**Work item**
From the listing below, count the lines where the string "RedisConfiguration" occurs. Give the number, with no other words.

**Records for this task**

*-*-*

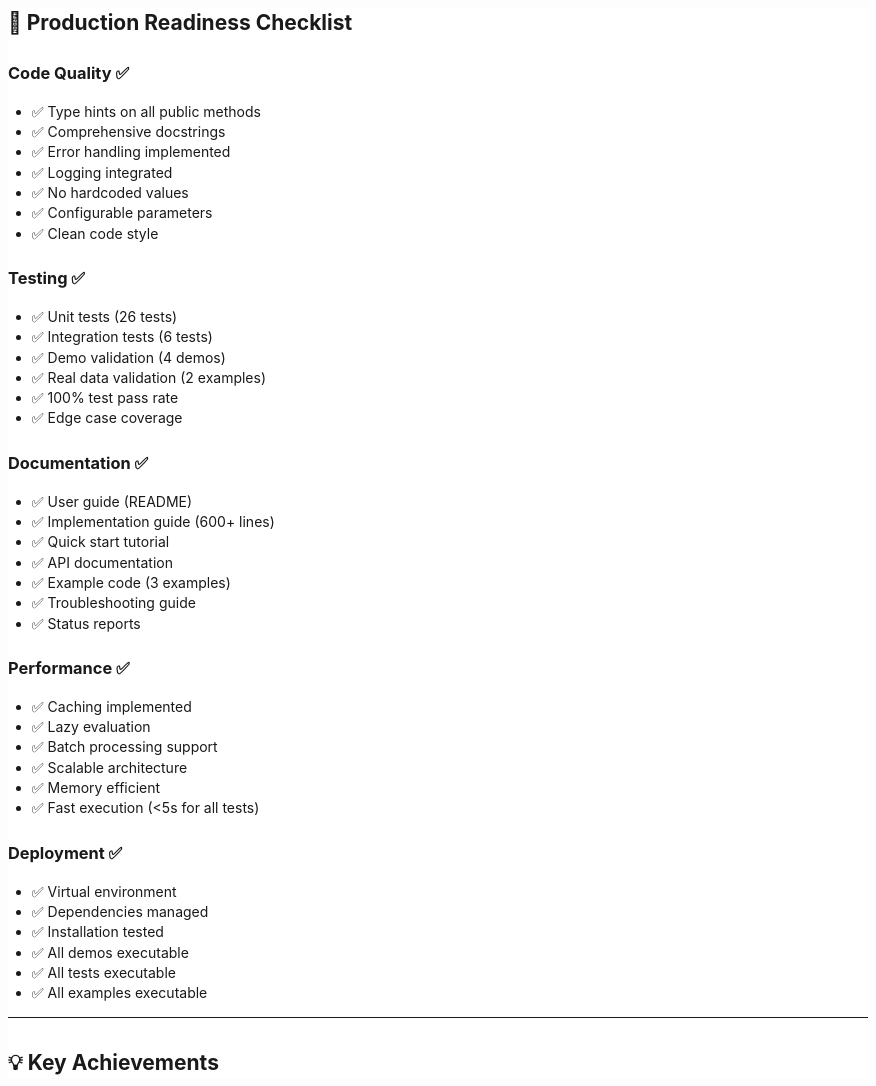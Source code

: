 
## 🚀 Production Readiness Checklist

### Code Quality ✅
- ✅ Type hints on all public methods
- ✅ Comprehensive docstrings
- ✅ Error handling implemented
- ✅ Logging integrated
- ✅ No hardcoded values
- ✅ Configurable parameters
- ✅ Clean code style

### Testing ✅
- ✅ Unit tests (26 tests)
- ✅ Integration tests (6 tests)
- ✅ Demo validation (4 demos)
- ✅ Real data validation (2 examples)
- ✅ 100% test pass rate
- ✅ Edge case coverage

### Documentation ✅
- ✅ User guide (README)
- ✅ Implementation guide (600+ lines)
- ✅ Quick start tutorial
- ✅ API documentation
- ✅ Example code (3 examples)
- ✅ Troubleshooting guide
- ✅ Status reports

### Performance ✅
- ✅ Caching implemented
- ✅ Lazy evaluation
- ✅ Batch processing support
- ✅ Scalable architecture
- ✅ Memory efficient
- ✅ Fast execution (<5s for all tests)

### Deployment ✅
- ✅ Virtual environment
- ✅ Dependencies managed
- ✅ Installation tested
- ✅ All demos executable
- ✅ All tests executable
- ✅ All examples executable

---

## 💡 Key Achievements
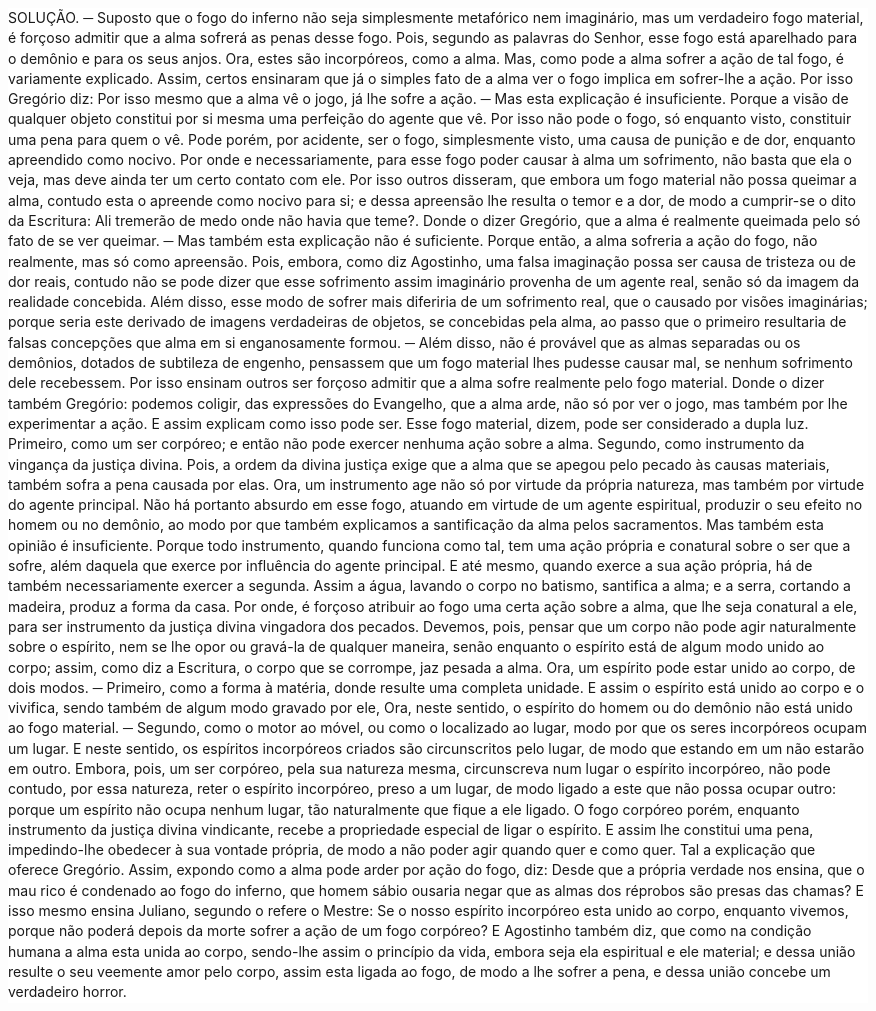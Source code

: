 SOLUÇÃO. ─ Suposto que o fogo do inferno não seja simplesmente metafórico nem imaginário, mas um verdadeiro fogo material, é forçoso admitir que a alma sofrerá as penas desse fogo. Pois, segundo as palavras do Senhor, esse fogo está aparelhado para o demônio e para os seus anjos. Ora, estes são incorpóreos, como a alma. Mas, como pode a alma sofrer a ação de tal fogo, é variamente explicado.  Assim, certos ensinaram que já o simples fato de a alma ver o fogo implica em sofrer-lhe a ação. Por isso Gregório diz: Por isso mesmo que a alma vê o jogo, já lhe sofre a ação. ─ Mas esta explicação é insuficiente. Porque a visão de qualquer objeto constitui por si mesma uma perfeição do agente que vê. Por isso não pode o fogo, só enquanto visto, constituir uma pena para quem o vê. Pode porém, por acidente, ser o fogo, simplesmente visto, uma causa de punição e de dor, enquanto apreendido como nocivo. Por onde e necessariamente, para esse fogo poder causar à alma um sofrimento, não basta que ela o veja, mas deve ainda ter um certo contato com ele.  Por isso outros disseram, que embora um fogo material não possa queimar a alma, contudo esta o apreende como nocivo para si; e dessa apreensão lhe resulta o temor e a dor, de modo a cumprir-se o dito da Escritura: Ali tremerão de medo onde não havia que teme?. Donde o dizer Gregório, que a alma é realmente queimada pelo só fato de se ver queimar. ─ Mas também esta explicação não é suficiente. Porque então, a alma sofreria a ação do fogo, não realmente, mas só como apreensão. Pois, embora, como diz Agostinho, uma falsa imaginação possa ser causa de tristeza ou de dor reais, contudo não se pode dizer que esse sofrimento assim imaginário provenha de um agente real, senão só da imagem da realidade concebida. Além disso, esse modo de sofrer mais diferiria de um sofrimento real, que o causado por visões imaginárias; porque seria este derivado de imagens verdadeiras de objetos, se concebidas pela alma, ao passo que o primeiro resultaria de falsas concepções que alma em si enganosamente formou. ─ Além disso, não é provável que as almas separadas ou os demônios, dotados de subtileza de engenho, pensassem que um fogo material lhes pudesse causar mal, se nenhum sofrimento dele recebessem.  Por isso ensinam outros ser forçoso admitir que a alma sofre realmente pelo fogo material. Donde o dizer também Gregório: podemos coligir, das expressões do Evangelho, que a alma arde, não só por ver o jogo, mas também por lhe experimentar a ação. E assim explicam como isso pode ser. Esse fogo material, dizem, pode ser considerado a dupla luz. Primeiro, como um ser corpóreo; e então não pode exercer nenhuma ação sobre a alma. Segundo, como instrumento da vingança da justiça divina. Pois, a ordem da divina justiça exige que a alma que se apegou pelo pecado às causas materiais, também sofra a pena causada por elas. Ora, um instrumento age não só por virtude da própria natureza, mas também por virtude do agente principal. Não há portanto absurdo em esse fogo, atuando em virtude de um agente espiritual, produzir o seu efeito no homem ou no demônio, ao modo por que também explicamos a santificação da alma pelos sacramentos.  Mas também esta opinião é insuficiente. Porque todo instrumento, quando funciona como tal, tem uma ação própria e conatural sobre o ser que a sofre, além daquela que exerce por influência do agente principal. E até mesmo, quando exerce a sua ação própria, há de também necessariamente exercer a segunda. Assim a água, lavando o corpo no batismo, santifica a alma; e a serra, cortando a madeira, produz a forma da casa. Por onde, é forçoso atribuir ao fogo uma certa ação sobre a alma, que lhe seja conatural a ele, para ser instrumento da justiça divina vingadora dos pecados.  Devemos, pois, pensar que um corpo não pode agir naturalmente sobre o espírito, nem se lhe opor ou gravá-la de qualquer maneira, senão enquanto o espírito está de algum modo unido ao corpo; assim, como diz a Escritura, o corpo que se corrompe, jaz pesada a alma. Ora, um espírito pode estar unido ao corpo, de dois modos. ─ Primeiro, como a forma à matéria, donde resulte uma completa unidade. E assim o espírito está unido ao corpo e o vivifica, sendo também de algum modo gravado por ele, Ora, neste sentido, o espírito do homem ou do demônio não está unido ao fogo material. ─ Segundo, como o motor ao móvel, ou como o localizado ao lugar, modo por que os seres incorpóreos ocupam um lugar. E neste sentido, os espíritos incorpóreos criados são circunscritos pelo lugar, de modo que estando em um não estarão em outro. Embora, pois, um ser corpóreo, pela sua natureza mesma, circunscreva num lugar o espírito incorpóreo, não pode contudo, por essa natureza, reter o espírito incorpóreo, preso a um lugar, de modo ligado a este que não possa ocupar outro: porque um espírito não ocupa nenhum lugar, tão naturalmente que fique a ele ligado. O fogo corpóreo porém, enquanto instrumento da justiça divina vindicante, recebe a propriedade especial de ligar o espírito. E assim lhe constitui uma pena, impedindo-lhe obedecer à sua vontade própria, de modo a não poder agir quando quer e como quer.  Tal a explicação que oferece Gregório. Assim, expondo como a alma pode arder por ação do fogo, diz: Desde que a própria verdade nos ensina, que o mau rico é condenado ao fogo do inferno, que homem sábio ousaria negar que as almas dos réprobos são presas das chamas? E isso mesmo ensina Juliano, segundo o refere o Mestre: Se o nosso espírito incorpóreo esta unido ao corpo, enquanto vivemos, porque não poderá depois da morte sofrer a ação de um fogo corpóreo? E Agostinho também diz, que como na condição humana a alma esta unida ao corpo, sendo-lhe assim o princípio da vida, embora seja ela espiritual e ele material; e dessa união resulte o seu veemente amor pelo corpo, assim esta ligada ao fogo, de modo a lhe sofrer a pena, e dessa união concebe um verdadeiro horror.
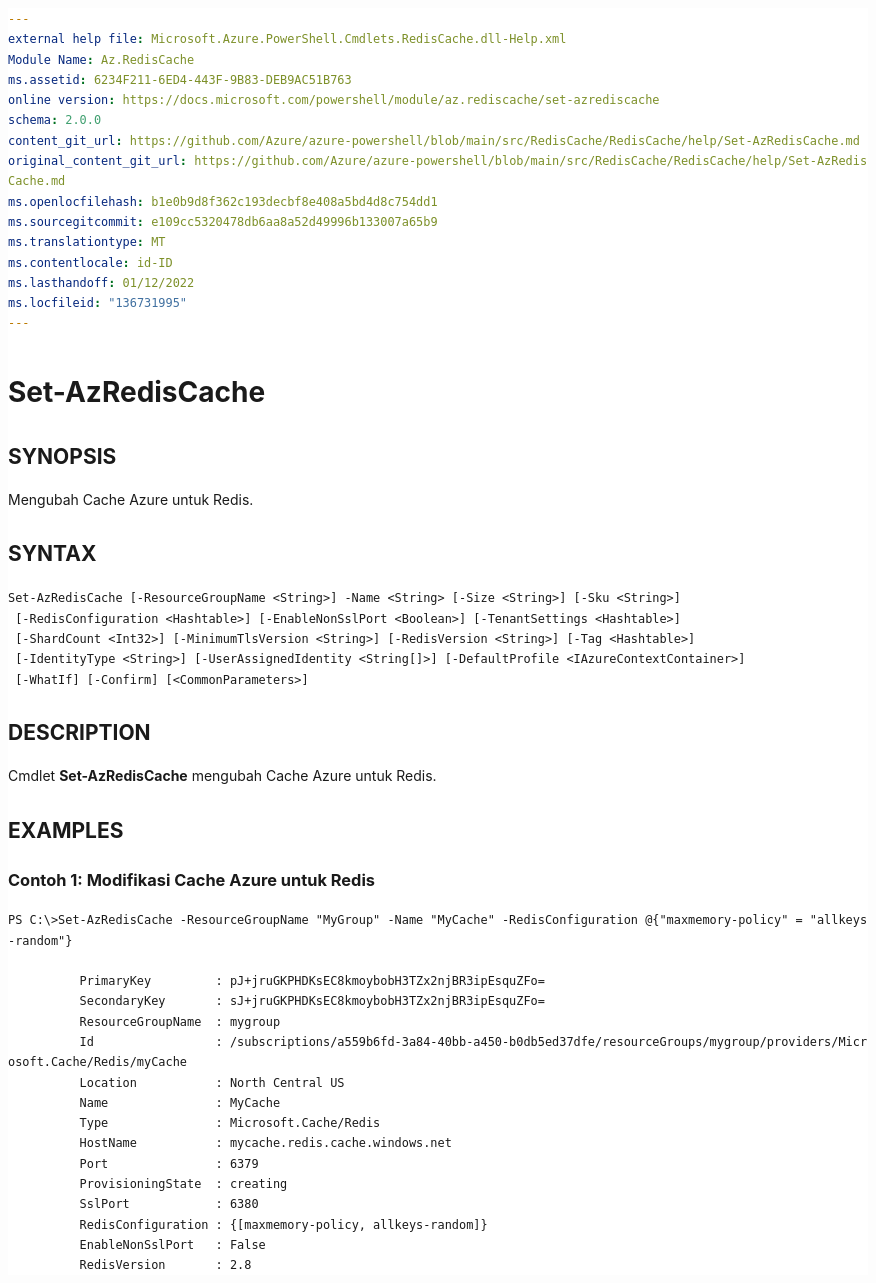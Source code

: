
 ```yaml
---
external help file: Microsoft.Azure.PowerShell.Cmdlets.RedisCache.dll-Help.xml
Module Name: Az.RedisCache
ms.assetid: 6234F211-6ED4-443F-9B83-DEB9AC51B763
online version: https://docs.microsoft.com/powershell/module/az.rediscache/set-azrediscache
schema: 2.0.0
content_git_url: https://github.com/Azure/azure-powershell/blob/main/src/RedisCache/RedisCache/help/Set-AzRedisCache.md
original_content_git_url: https://github.com/Azure/azure-powershell/blob/main/src/RedisCache/RedisCache/help/Set-AzRedisCache.md
ms.openlocfilehash: b1e0b9d8f362c193decbf8e408a5bd4d8c754dd1
ms.sourcegitcommit: e109cc5320478db6aa8a52d49996b133007a65b9
ms.translationtype: MT
ms.contentlocale: id-ID
ms.lasthandoff: 01/12/2022
ms.locfileid: "136731995"
---
```

# Set-AzRedisCache

## SYNOPSIS
Mengubah Cache Azure untuk Redis.

## SYNTAX

```
Set-AzRedisCache [-ResourceGroupName <String>] -Name <String> [-Size <String>] [-Sku <String>]
 [-RedisConfiguration <Hashtable>] [-EnableNonSslPort <Boolean>] [-TenantSettings <Hashtable>]
 [-ShardCount <Int32>] [-MinimumTlsVersion <String>] [-RedisVersion <String>] [-Tag <Hashtable>]
 [-IdentityType <String>] [-UserAssignedIdentity <String[]>] [-DefaultProfile <IAzureContextContainer>]
 [-WhatIf] [-Confirm] [<CommonParameters>]
```

## DESCRIPTION
Cmdlet **Set-AzRedisCache** mengubah Cache Azure untuk Redis.

## EXAMPLES

### Contoh 1: Modifikasi Cache Azure untuk Redis
```
PS C:\>Set-AzRedisCache -ResourceGroupName "MyGroup" -Name "MyCache" -RedisConfiguration @{"maxmemory-policy" = "allkeys-random"}

          PrimaryKey         : pJ+jruGKPHDKsEC8kmoybobH3TZx2njBR3ipEsquZFo=
          SecondaryKey       : sJ+jruGKPHDKsEC8kmoybobH3TZx2njBR3ipEsquZFo=
          ResourceGroupName  : mygroup
          Id                 : /subscriptions/a559b6fd-3a84-40bb-a450-b0db5ed37dfe/resourceGroups/mygroup/providers/Microsoft.Cache/Redis/myCache
          Location           : North Central US
          Name               : MyCache
          Type               : Microsoft.Cache/Redis
          HostName           : mycache.redis.cache.windows.net
          Port               : 6379
          ProvisioningState  : creating
          SslPort            : 6380
          RedisConfiguration : {[maxmemory-policy, allkeys-random]}
          EnableNonSslPort   : False
          RedisVersion       : 2.8
```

*-*-*

**Task output**
3